### Required action
What lines in the listing include "Applications"? Return a copy of each.

### Records
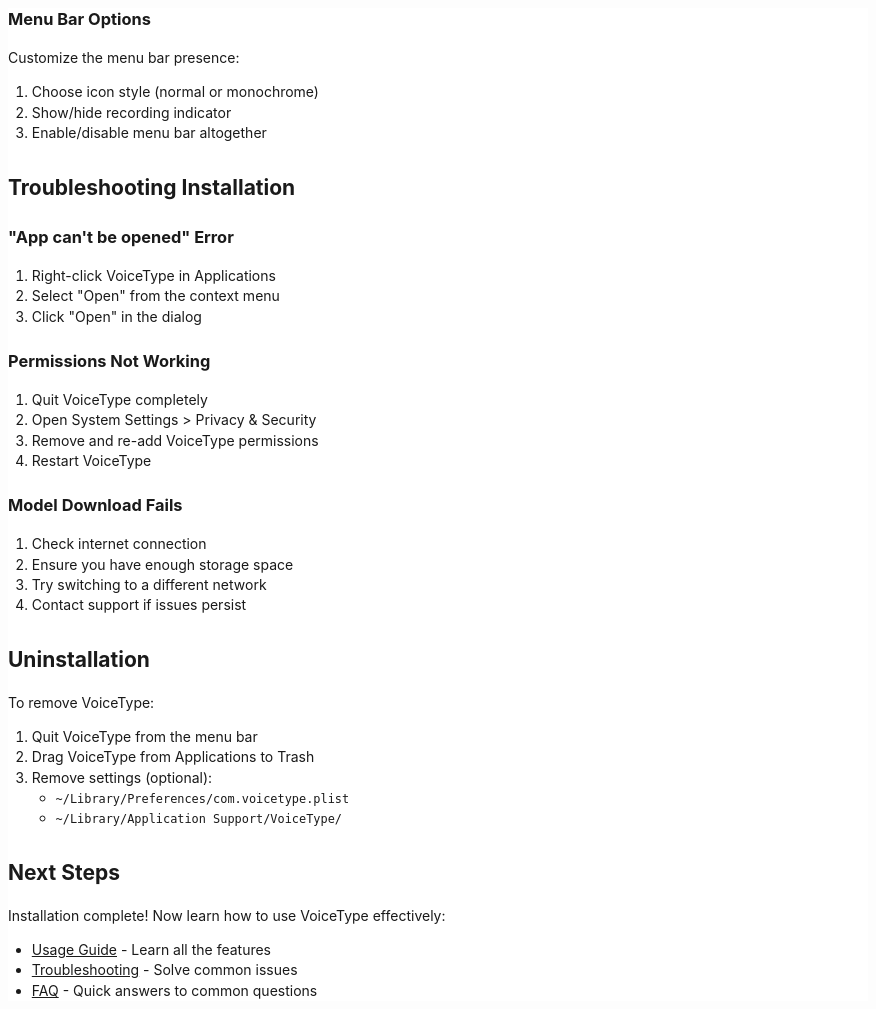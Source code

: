 ### Menu Bar Options
Customize the menu bar presence:
1. Choose icon style (normal or monochrome)
2. Show/hide recording indicator
3. Enable/disable menu bar altogether

## Troubleshooting Installation

### "App can't be opened" Error
1. Right-click VoiceType in Applications
2. Select "Open" from the context menu
3. Click "Open" in the dialog

### Permissions Not Working
1. Quit VoiceType completely
2. Open System Settings > Privacy & Security
3. Remove and re-add VoiceType permissions
4. Restart VoiceType

### Model Download Fails
1. Check internet connection
2. Ensure you have enough storage space
3. Try switching to a different network
4. Contact support if issues persist

## Uninstallation

To remove VoiceType:
1. Quit VoiceType from the menu bar
2. Drag VoiceType from Applications to Trash
3. Remove settings (optional):
   - `~/Library/Preferences/com.voicetype.plist`
   - `~/Library/Application Support/VoiceType/`

## Next Steps

Installation complete! Now learn how to use VoiceType effectively:
- [Usage Guide](Usage.md) - Learn all the features
- [Troubleshooting](Troubleshooting.md) - Solve common issues
- [FAQ](FAQ.md) - Quick answers to common questions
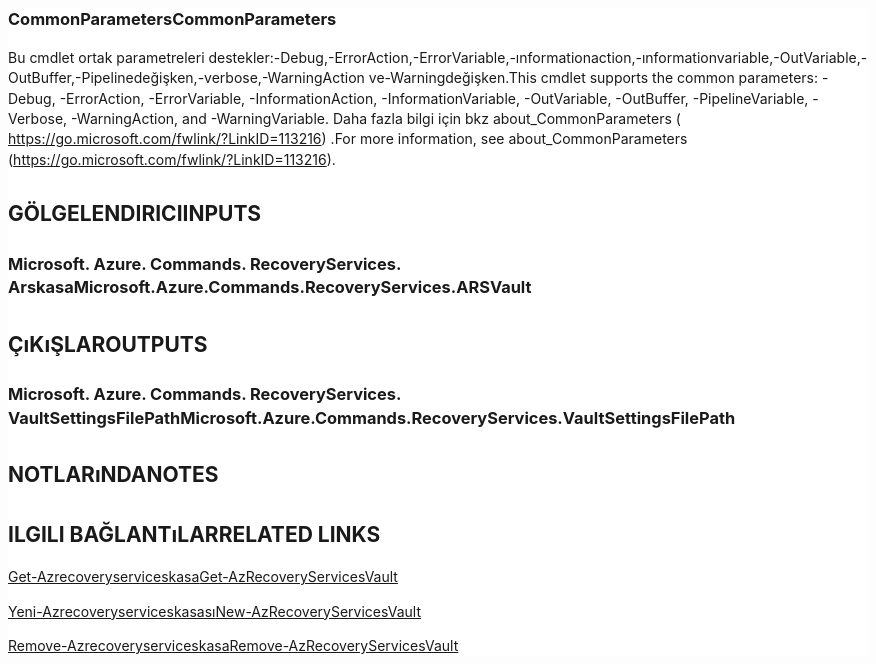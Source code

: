 ### <span data-ttu-id="0c1f4-139">CommonParameters</span><span class="sxs-lookup"><span data-stu-id="0c1f4-139">CommonParameters</span></span>
<span data-ttu-id="0c1f4-140">Bu cmdlet ortak parametreleri destekler:-Debug,-ErrorAction,-ErrorVariable,-ınformationaction,-ınformationvariable,-OutVariable,-OutBuffer,-Pipelinedeğişken,-verbose,-WarningAction ve-Warningdeğişken.</span><span class="sxs-lookup"><span data-stu-id="0c1f4-140">This cmdlet supports the common parameters: -Debug, -ErrorAction, -ErrorVariable, -InformationAction, -InformationVariable, -OutVariable, -OutBuffer, -PipelineVariable, -Verbose, -WarningAction, and -WarningVariable.</span></span> <span data-ttu-id="0c1f4-141">Daha fazla bilgi için bkz about_CommonParameters ( https://go.microsoft.com/fwlink/?LinkID=113216) .</span><span class="sxs-lookup"><span data-stu-id="0c1f4-141">For more information, see about_CommonParameters (https://go.microsoft.com/fwlink/?LinkID=113216).</span></span>

## <span data-ttu-id="0c1f4-142">GÖLGELENDIRICI</span><span class="sxs-lookup"><span data-stu-id="0c1f4-142">INPUTS</span></span>

### <span data-ttu-id="0c1f4-143">Microsoft. Azure. Commands. RecoveryServices. Arskasa</span><span class="sxs-lookup"><span data-stu-id="0c1f4-143">Microsoft.Azure.Commands.RecoveryServices.ARSVault</span></span>

## <span data-ttu-id="0c1f4-144">ÇıKıŞLAR</span><span class="sxs-lookup"><span data-stu-id="0c1f4-144">OUTPUTS</span></span>

### <span data-ttu-id="0c1f4-145">Microsoft. Azure. Commands. RecoveryServices. VaultSettingsFilePath</span><span class="sxs-lookup"><span data-stu-id="0c1f4-145">Microsoft.Azure.Commands.RecoveryServices.VaultSettingsFilePath</span></span>

## <span data-ttu-id="0c1f4-146">NOTLARıNDA</span><span class="sxs-lookup"><span data-stu-id="0c1f4-146">NOTES</span></span>

## <span data-ttu-id="0c1f4-147">ILGILI BAĞLANTıLAR</span><span class="sxs-lookup"><span data-stu-id="0c1f4-147">RELATED LINKS</span></span>

[<span data-ttu-id="0c1f4-148">Get-Azrecoveryserviceskasa</span><span class="sxs-lookup"><span data-stu-id="0c1f4-148">Get-AzRecoveryServicesVault</span></span>](./Get-AzRecoveryServicesVault.md)

[<span data-ttu-id="0c1f4-149">Yeni-Azrecoveryserviceskasası</span><span class="sxs-lookup"><span data-stu-id="0c1f4-149">New-AzRecoveryServicesVault</span></span>](./New-AzRecoveryServicesVault.md)

[<span data-ttu-id="0c1f4-150">Remove-Azrecoveryserviceskasa</span><span class="sxs-lookup"><span data-stu-id="0c1f4-150">Remove-AzRecoveryServicesVault</span></span>](./Remove-AzRecoveryServicesVault.md)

### Answer section
1. Right-click VoiceType in Applications
2. Drag VoiceType from Applications to Trash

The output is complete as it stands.